● **Exercise brief**:
Wherever the string "newcommand" occurs in a line of these records, report that line.

The input START

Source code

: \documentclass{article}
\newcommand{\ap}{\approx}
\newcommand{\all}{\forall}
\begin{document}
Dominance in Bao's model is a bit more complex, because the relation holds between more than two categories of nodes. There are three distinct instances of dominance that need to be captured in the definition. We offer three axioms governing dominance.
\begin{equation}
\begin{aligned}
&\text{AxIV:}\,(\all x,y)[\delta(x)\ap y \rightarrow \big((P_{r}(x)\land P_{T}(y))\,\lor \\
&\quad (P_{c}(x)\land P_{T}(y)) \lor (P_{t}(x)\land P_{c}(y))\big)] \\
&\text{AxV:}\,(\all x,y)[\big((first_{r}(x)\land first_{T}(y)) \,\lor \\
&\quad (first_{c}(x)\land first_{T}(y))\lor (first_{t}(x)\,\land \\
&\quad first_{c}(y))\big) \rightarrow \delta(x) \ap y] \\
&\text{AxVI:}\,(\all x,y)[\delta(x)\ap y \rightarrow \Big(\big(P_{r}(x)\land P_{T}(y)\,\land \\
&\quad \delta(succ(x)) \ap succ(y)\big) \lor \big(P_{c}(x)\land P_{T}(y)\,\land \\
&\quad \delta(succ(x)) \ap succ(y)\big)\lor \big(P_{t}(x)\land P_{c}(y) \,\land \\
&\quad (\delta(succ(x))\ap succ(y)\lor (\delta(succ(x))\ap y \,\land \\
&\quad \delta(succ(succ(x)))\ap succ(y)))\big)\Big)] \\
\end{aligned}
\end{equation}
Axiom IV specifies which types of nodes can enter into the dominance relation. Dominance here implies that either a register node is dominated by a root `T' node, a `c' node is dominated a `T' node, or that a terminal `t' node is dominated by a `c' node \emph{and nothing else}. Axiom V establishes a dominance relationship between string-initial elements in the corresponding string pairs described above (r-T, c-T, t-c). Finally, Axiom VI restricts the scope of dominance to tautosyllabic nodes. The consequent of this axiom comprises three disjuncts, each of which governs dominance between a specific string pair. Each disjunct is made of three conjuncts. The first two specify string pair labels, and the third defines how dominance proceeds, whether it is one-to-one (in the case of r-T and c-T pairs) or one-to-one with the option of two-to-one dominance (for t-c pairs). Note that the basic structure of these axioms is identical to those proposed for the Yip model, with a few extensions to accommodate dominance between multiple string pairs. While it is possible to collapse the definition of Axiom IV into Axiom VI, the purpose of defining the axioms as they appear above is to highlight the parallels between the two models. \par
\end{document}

The input END

● **Written response**:
\newcommand{\ap}{\approx}
\newcommand{\all}{\forall}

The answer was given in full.